Belinsky shrugged. Some back and forth followed through the interpreter, as future surgery options were discussed. Belinsky said he wanted to fix his cheek implant, but that he needed more time before doing more work than that.

“You have to appreciate that the day they were injured is probably the worst day of their life and they need to understand that they are going in a positive direction. Our hope is that at some point they leave happy and then I don’t see them again,” said Frodel.

Belinsky got up, pulled his red and black military patch off his shoulder to give to Frodel, and gave him a bear hug.

Physical and psychological healing
For Belinsky and others like him, the surgeries are about much more than simply the physical trauma of their injuries.

“A person’s appearance reflects their inner spirit. We must never forget this is not vanity. It is part of the human condition,” said Adamson, the founder of Face the Future. “These individuals have suffered devastating injuries and we have to help them deal psychologically with what we can change and what we cannot.”

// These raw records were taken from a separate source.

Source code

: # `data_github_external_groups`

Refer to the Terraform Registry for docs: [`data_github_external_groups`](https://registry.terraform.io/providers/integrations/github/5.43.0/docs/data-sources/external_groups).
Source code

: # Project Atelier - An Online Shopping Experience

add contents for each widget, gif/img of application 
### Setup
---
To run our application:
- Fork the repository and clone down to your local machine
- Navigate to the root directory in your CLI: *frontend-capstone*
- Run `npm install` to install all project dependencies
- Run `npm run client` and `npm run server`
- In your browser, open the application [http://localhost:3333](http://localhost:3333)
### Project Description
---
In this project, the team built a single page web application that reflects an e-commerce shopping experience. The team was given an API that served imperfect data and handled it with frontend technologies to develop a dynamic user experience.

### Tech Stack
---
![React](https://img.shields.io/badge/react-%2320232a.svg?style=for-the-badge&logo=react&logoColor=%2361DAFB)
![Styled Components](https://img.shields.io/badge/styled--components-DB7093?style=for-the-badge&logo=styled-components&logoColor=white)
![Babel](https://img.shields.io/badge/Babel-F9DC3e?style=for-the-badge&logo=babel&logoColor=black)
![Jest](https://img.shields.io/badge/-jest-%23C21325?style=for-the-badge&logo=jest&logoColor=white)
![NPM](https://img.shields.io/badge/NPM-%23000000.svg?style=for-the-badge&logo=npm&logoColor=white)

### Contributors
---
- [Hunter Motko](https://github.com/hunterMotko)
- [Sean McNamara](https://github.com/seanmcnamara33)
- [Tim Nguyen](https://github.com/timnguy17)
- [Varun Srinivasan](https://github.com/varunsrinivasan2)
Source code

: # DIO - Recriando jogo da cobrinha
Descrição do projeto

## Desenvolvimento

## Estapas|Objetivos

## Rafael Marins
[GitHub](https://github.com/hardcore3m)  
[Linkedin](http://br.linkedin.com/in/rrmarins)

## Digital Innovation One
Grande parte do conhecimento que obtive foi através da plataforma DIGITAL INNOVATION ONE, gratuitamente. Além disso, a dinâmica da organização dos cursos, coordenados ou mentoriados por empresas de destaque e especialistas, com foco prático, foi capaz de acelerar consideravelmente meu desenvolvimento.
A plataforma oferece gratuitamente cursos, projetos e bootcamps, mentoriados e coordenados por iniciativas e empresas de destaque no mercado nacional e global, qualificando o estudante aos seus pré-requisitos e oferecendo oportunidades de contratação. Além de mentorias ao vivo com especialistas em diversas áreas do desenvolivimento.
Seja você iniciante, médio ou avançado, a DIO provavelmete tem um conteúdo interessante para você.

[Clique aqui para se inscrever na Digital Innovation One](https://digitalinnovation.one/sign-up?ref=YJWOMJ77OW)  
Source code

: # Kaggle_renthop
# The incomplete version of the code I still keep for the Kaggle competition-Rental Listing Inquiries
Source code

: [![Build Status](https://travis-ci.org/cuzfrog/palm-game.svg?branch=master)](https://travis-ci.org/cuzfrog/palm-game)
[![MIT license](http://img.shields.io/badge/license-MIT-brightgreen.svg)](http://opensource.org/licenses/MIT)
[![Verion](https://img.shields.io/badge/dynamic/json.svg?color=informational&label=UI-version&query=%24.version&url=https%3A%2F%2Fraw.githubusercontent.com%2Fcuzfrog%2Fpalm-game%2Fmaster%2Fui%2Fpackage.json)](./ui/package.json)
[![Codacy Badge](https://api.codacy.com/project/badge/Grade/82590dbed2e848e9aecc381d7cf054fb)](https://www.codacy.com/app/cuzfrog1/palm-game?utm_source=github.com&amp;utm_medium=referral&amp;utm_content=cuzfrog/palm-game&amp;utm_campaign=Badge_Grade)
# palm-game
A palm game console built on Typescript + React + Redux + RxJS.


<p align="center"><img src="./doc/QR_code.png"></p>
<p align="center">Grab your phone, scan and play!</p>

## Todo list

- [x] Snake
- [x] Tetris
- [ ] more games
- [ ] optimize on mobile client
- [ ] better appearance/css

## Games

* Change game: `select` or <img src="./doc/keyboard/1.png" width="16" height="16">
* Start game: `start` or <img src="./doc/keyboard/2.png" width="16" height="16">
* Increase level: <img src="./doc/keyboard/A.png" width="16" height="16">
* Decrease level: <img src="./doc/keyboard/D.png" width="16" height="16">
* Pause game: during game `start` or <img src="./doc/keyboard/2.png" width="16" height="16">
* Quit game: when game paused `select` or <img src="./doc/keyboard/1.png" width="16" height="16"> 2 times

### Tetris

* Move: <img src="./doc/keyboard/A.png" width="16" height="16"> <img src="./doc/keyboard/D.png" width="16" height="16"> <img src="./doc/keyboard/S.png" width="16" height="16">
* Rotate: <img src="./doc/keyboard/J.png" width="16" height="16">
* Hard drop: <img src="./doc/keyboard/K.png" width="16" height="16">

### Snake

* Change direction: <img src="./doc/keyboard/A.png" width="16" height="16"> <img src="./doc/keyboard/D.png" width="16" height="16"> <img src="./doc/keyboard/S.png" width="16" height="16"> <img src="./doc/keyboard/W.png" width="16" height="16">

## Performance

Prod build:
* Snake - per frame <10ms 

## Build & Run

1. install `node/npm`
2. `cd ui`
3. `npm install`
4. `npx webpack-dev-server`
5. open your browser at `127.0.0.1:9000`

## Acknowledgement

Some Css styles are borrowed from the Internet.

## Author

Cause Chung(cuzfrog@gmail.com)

The next morning, Belinsky walked into the operating theater in shorts and a t-shirt and placed plastic covers over his shoes.

Technicians readied a live broadcast that will help train Ukrainian surgeons.

The anesthesiologist put a mask over Belinsky’s face and he drifted to sleep. Frodel made his first incision.Speaking before the surgery began, Belinsky told how he often cannot sleep until just before dawn, reliving battles in his head. He wants to go back to the frontline but knows that he will just be a burden, he said.

Belinsky added that many of his original brigade have been killed or injured. The Ukrainian military does not disclose casualties.

But he doesn’t feel lucky.

“We are all like one family. You know, somewhere you feel your guilt, guilt that you did not die like they did,” he said.